#### [Task statement]
For every line in the data below that contains "Delta", copy the line.

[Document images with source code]

BEGIN

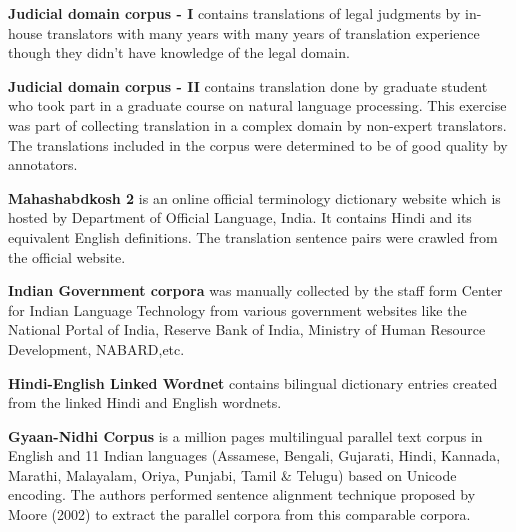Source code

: \textbf{Judicial domain corpus - I} contains translations of legal judgments by in-house translators with many years with many years of translation experience though they didn’t have knowledge of the legal domain.

\textbf{Judicial domain corpus - II} contains translation done by graduate student who took part in a graduate course on natural language processing. This exercise was part of collecting translation in a complex domain by non-expert translators. The translations included in the corpus were determined to be of good quality by annotators.

\textbf{Mahashabdkosh 2} is an online official terminology dictionary website which is hosted by Department of Official Language, India. It contains Hindi and its equivalent English definitions. The translation sentence pairs were crawled from the official website.

\textbf{Indian Government corpora} was manually collected by the staff form Center for Indian Language Technology from various government websites like the National Portal of India, Reserve Bank of India, Ministry of Human Resource Development, NABARD,etc.

\textbf{Hindi-English Linked Wordnet} contains bilingual dictionary entries created from the linked Hindi and English wordnets.

\textbf{Gyaan-Nidhi Corpus} is a million pages multilingual parallel text corpus in English and 11 Indian languages (Assamese, Bengali, Gujarati, Hindi, Kannada, Marathi, Malayalam, Oriya, Punjabi, Tamil \& Telugu) based on Unicode encoding. The authors performed sentence alignment technique proposed by Moore (2002) to extract the parallel corpora from this comparable corpora. 

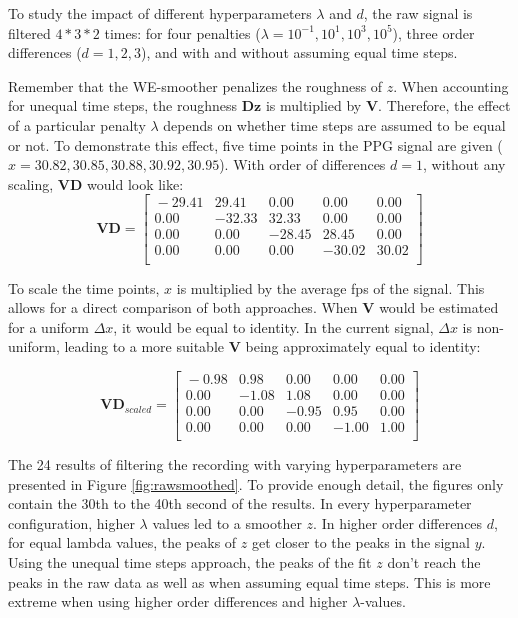 \documentclass[twocolumn]{bmcart}%
\begin{document}
To study the impact of different hyperparameters $\lambda$ and $d$, the raw signal is filtered $4 * 3 * 2$ times: for four penalties ($\lambda = 10^{-1}, 10^1, 10^3,  10^5$),
three order differences ($d = 1, 2, 3$), 
and with and without assuming equal time steps. 

Remember that the WE-smoother penalizes the roughness of $z$. 
When accounting for unequal time steps, the roughness $\mathbf{Dz}$ is multiplied by $\mathbf{V}$. 
Therefore, the effect of a particular penalty $\lambda$ depends on whether time steps are assumed to be equal or not. 
To demonstrate this effect, five time points in the PPG signal are given 
($x = 30.82, 30.85, 30.88,  30.92, 30.95$). 
With order of differences $d = 1$, without any scaling, $\mathbf{VD}$ would look like: 
\[
\mathbf{VD} =
\begin{bmatrix}{}
  -29.41 & 29.41 & 0.00 & 0.00 & 0.00 \\ 
  0.00 & -32.33 & 32.33 & 0.00 & 0.00 \\ 
  0.00 & 0.00 & -28.45 & 28.45 & 0.00 \\ 
  0.00 & 0.00 & 0.00 & -30.02 & 30.02 \\ 
  \end{bmatrix}
\]

To scale the time points, $x$ is multiplied by the average fps of the signal.
This allows for a direct comparison of both approaches. 
When $\mathbf{V}$ would be estimated for a uniform $\Delta x$, it would be equal to identity.   
In the current signal, $\Delta x$ is non-uniform, leading to a more suitable $\mathbf{V}$ being approximately equal to identity: 

\[ 
\mathbf{VD}_{scaled} = 
\begin{bmatrix}{}
  -0.98 & 0.98 & 0.00 & 0.00 & 0.00 \\ 
  0.00 & -1.08 & 1.08 & 0.00 & 0.00 \\ 
  0.00 & 0.00 & -0.95 & 0.95 & 0.00 \\ 
  0.00 & 0.00 & 0.00 & -1.00 & 1.00 \\ 
  \end{bmatrix}
\]

The 24 results of filtering the recording with varying hyperparameters are presented in Figure \ref{fig:rawsmoothed}. 
To provide enough detail, the figures only contain the 30th to the 40th second of the results.
In every hyperparameter configuration, higher $\lambda$ values led to a smoother $z$. 
In higher order differences $d$, for equal lambda values, the peaks of $z$ get closer to the peaks in the signal $y$. 
Using the unequal time steps approach, the peaks of the fit $z$ don't reach the peaks in the raw data as well as when assuming equal time steps. 
This is more extreme when using higher order differences and higher $\lambda$-values. 
\end{document}
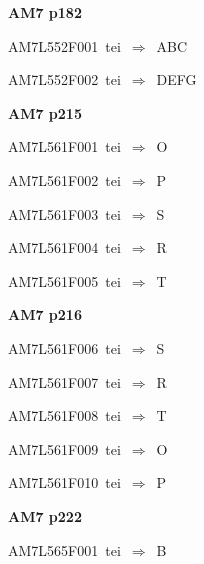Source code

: \par\vfill\eject
{\bf\hfill AM7 p182\hfill\hbox{}}\par\bigskip
{\sixrm AM7L552F001\ {\sixit tei}\ }$\Rightarrow$\ ABC\par\smallskip
{\sixrm AM7L552F002\ {\sixit tei}\ }$\Rightarrow$\ DEFG\par\smallskip

\par\vfill\eject
{\bf\hfill AM7 p215\hfill\hbox{}}\par\bigskip
{\sixrm AM7L561F001\ {\sixit tei}\ }$\Rightarrow$\ O\par\smallskip
{\sixrm AM7L561F002\ {\sixit tei}\ }$\Rightarrow$\ P\par\smallskip
{\sixrm AM7L561F003\ {\sixit tei}\ }$\Rightarrow$\ S\par\smallskip
{\sixrm AM7L561F004\ {\sixit tei}\ }$\Rightarrow$\ R\par\smallskip
{\sixrm AM7L561F005\ {\sixit tei}\ }$\Rightarrow$\ T\par\smallskip

\par\vfill\eject
{\bf\hfill AM7 p216\hfill\hbox{}}\par\bigskip
{\sixrm AM7L561F006\ {\sixit tei}\ }$\Rightarrow$\ S\par\smallskip
{\sixrm AM7L561F007\ {\sixit tei}\ }$\Rightarrow$\ R\par\smallskip
{\sixrm AM7L561F008\ {\sixit tei}\ }$\Rightarrow$\ T\par\smallskip
{\sixrm AM7L561F009\ {\sixit tei}\ }$\Rightarrow$\ O\par\smallskip
{\sixrm AM7L561F010\ {\sixit tei}\ }$\Rightarrow$\ P\par\smallskip

\par\vfill\eject
{\bf\hfill AM7 p222\hfill\hbox{}}\par\bigskip
{\sixrm AM7L565F001\ {\sixit tei}\ }$\Rightarrow$\ B\par\smallskip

END

#### [Answer to this task]
When $\mathbf{V}$ would be estimated for a uniform $\Delta x$, it would be equal to identity.   
In the current signal, $\Delta x$ is non-uniform, leading to a more suitable $\mathbf{V}$ being approximately equal to identity: 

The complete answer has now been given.